'''

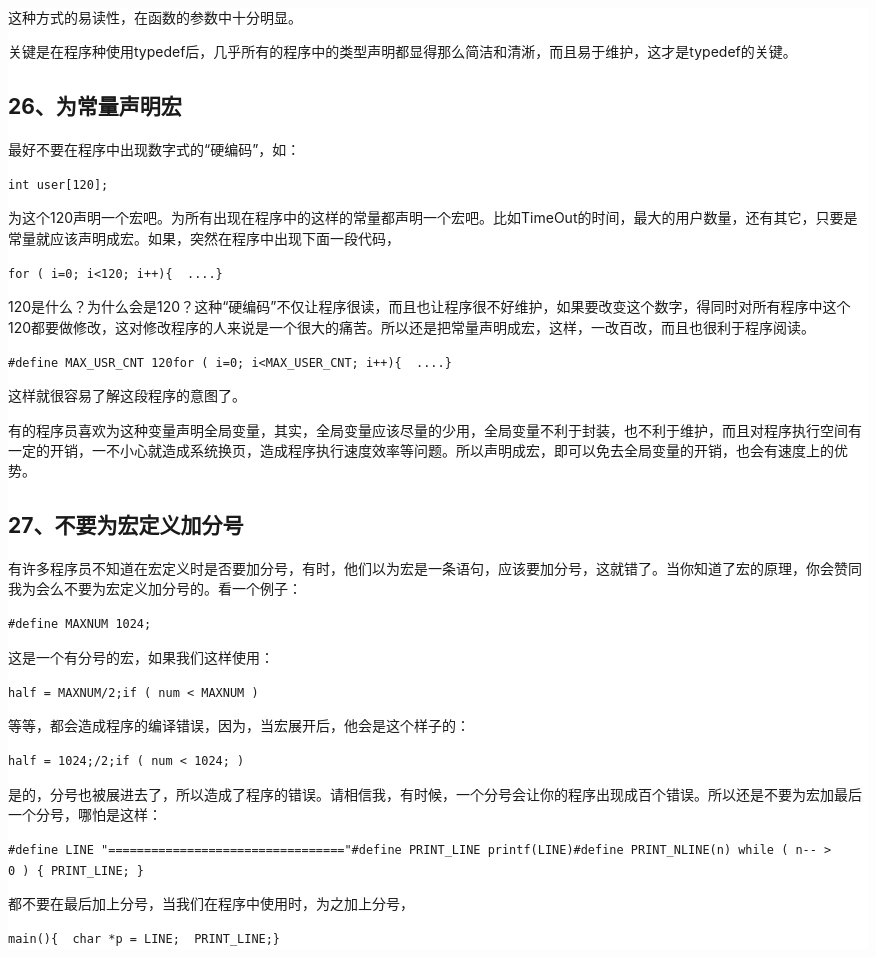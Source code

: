 这种方式的易读性，在函数的参数中十分明显。

关键是在程序种使用typedef后，几乎所有的程序中的类型声明都显得那么简洁和清淅，而且易于维护，这才是typedef的关键。

## 26、为常量声明宏

最好不要在程序中出现数字式的“硬编码”，如：

```
int user[120];
```

为这个120声明一个宏吧。为所有出现在程序中的这样的常量都声明一个宏吧。比如TimeOut的时间，最大的用户数量，还有其它，只要是常量就应该声明成宏。如果，突然在程序中出现下面一段代码，

```
for ( i=0; i<120; i++){  ....}
```

120是什么？为什么会是120？这种“硬编码”不仅让程序很读，而且也让程序很不好维护，如果要改变这个数字，得同时对所有程序中这个120都要做修改，这对修改程序的人来说是一个很大的痛苦。所以还是把常量声明成宏，这样，一改百改，而且也很利于程序阅读。

```
#define MAX_USR_CNT 120for ( i=0; i<MAX_USER_CNT; i++){  ....}
```

这样就很容易了解这段程序的意图了。

有的程序员喜欢为这种变量声明全局变量，其实，全局变量应该尽量的少用，全局变量不利于封装，也不利于维护，而且对程序执行空间有一定的开销，一不小心就造成系统换页，造成程序执行速度效率等问题。所以声明成宏，即可以免去全局变量的开销，也会有速度上的优势。

## 27、不要为宏定义加分号

有许多程序员不知道在宏定义时是否要加分号，有时，他们以为宏是一条语句，应该要加分号，这就错了。当你知道了宏的原理，你会赞同我为会么不要为宏定义加分号的。看一个例子：

```
#define MAXNUM 1024;
```

这是一个有分号的宏，如果我们这样使用：

```
half = MAXNUM/2;if ( num < MAXNUM )
```

等等，都会造成程序的编译错误，因为，当宏展开后，他会是这个样子的：

```
half = 1024;/2;if ( num < 1024; )
```

是的，分号也被展进去了，所以造成了程序的错误。请相信我，有时候，一个分号会让你的程序出现成百个错误。所以还是不要为宏加最后一个分号，哪怕是这样：

```
#define LINE "================================="#define PRINT_LINE printf(LINE)#define PRINT_NLINE(n) while ( n-- >0 ) { PRINT_LINE; }
```

都不要在最后加上分号，当我们在程序中使用时，为之加上分号，

```
main(){  char *p = LINE;  PRINT_LINE;}
```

'''

Your answer should consist only of the lines from the one with "关键是在程序种使用typed" through the last line of the entries above, retyped exactly.

(ANSWER SECTION):
关键是在程序种使用typedef后，几乎所有的程序中的类型声明都显得那么简洁和清淅，而且易于维护，这才是typedef的关键。

## 26、为常量声明宏

最好不要在程序中出现数字式的“硬编码”，如：

```
int user[120];
```

为这个120声明一个宏吧。为所有出现在程序中的这样的常量都声明一个宏吧。比如TimeOut的时间，最大的用户数量，还有其它，只要是常量就应该声明成宏。如果，突然在程序中出现下面一段代码，

```
for ( i=0; i<120; i++){  ....}
```

120是什么？为什么会是120？这种“硬编码”不仅让程序很读，而且也让程序很不好维护，如果要改变这个数字，得同时对所有程序中这个120都要做修改，这对修改程序的人来说是一个很大的痛苦。所以还是把常量声明成宏，这样，一改百改，而且也很利于程序阅读。

```
#define MAX_USR_CNT 120for ( i=0; i<MAX_USER_CNT; i++){  ....}
```

这样就很容易了解这段程序的意图了。

有的程序员喜欢为这种变量声明全局变量，其实，全局变量应该尽量的少用，全局变量不利于封装，也不利于维护，而且对程序执行空间有一定的开销，一不小心就造成系统换页，造成程序执行速度效率等问题。所以声明成宏，即可以免去全局变量的开销，也会有速度上的优势。

## 27、不要为宏定义加分号

有许多程序员不知道在宏定义时是否要加分号，有时，他们以为宏是一条语句，应该要加分号，这就错了。当你知道了宏的原理，你会赞同我为会么不要为宏定义加分号的。看一个例子：

```
#define MAXNUM 1024;
```

这是一个有分号的宏，如果我们这样使用：

```
half = MAXNUM/2;if ( num < MAXNUM )
```

等等，都会造成程序的编译错误，因为，当宏展开后，他会是这个样子的：

```
half = 1024;/2;if ( num < 1024; )
```

是的，分号也被展进去了，所以造成了程序的错误。请相信我，有时候，一个分号会让你的程序出现成百个错误。所以还是不要为宏加最后一个分号，哪怕是这样：

```
#define LINE "================================="#define PRINT_LINE printf(LINE)#define PRINT_NLINE(n) while ( n-- >0 ) { PRINT_LINE; }
```

都不要在最后加上分号，当我们在程序中使用时，为之加上分号，

```
main(){  char *p = LINE;  PRINT_LINE;}
```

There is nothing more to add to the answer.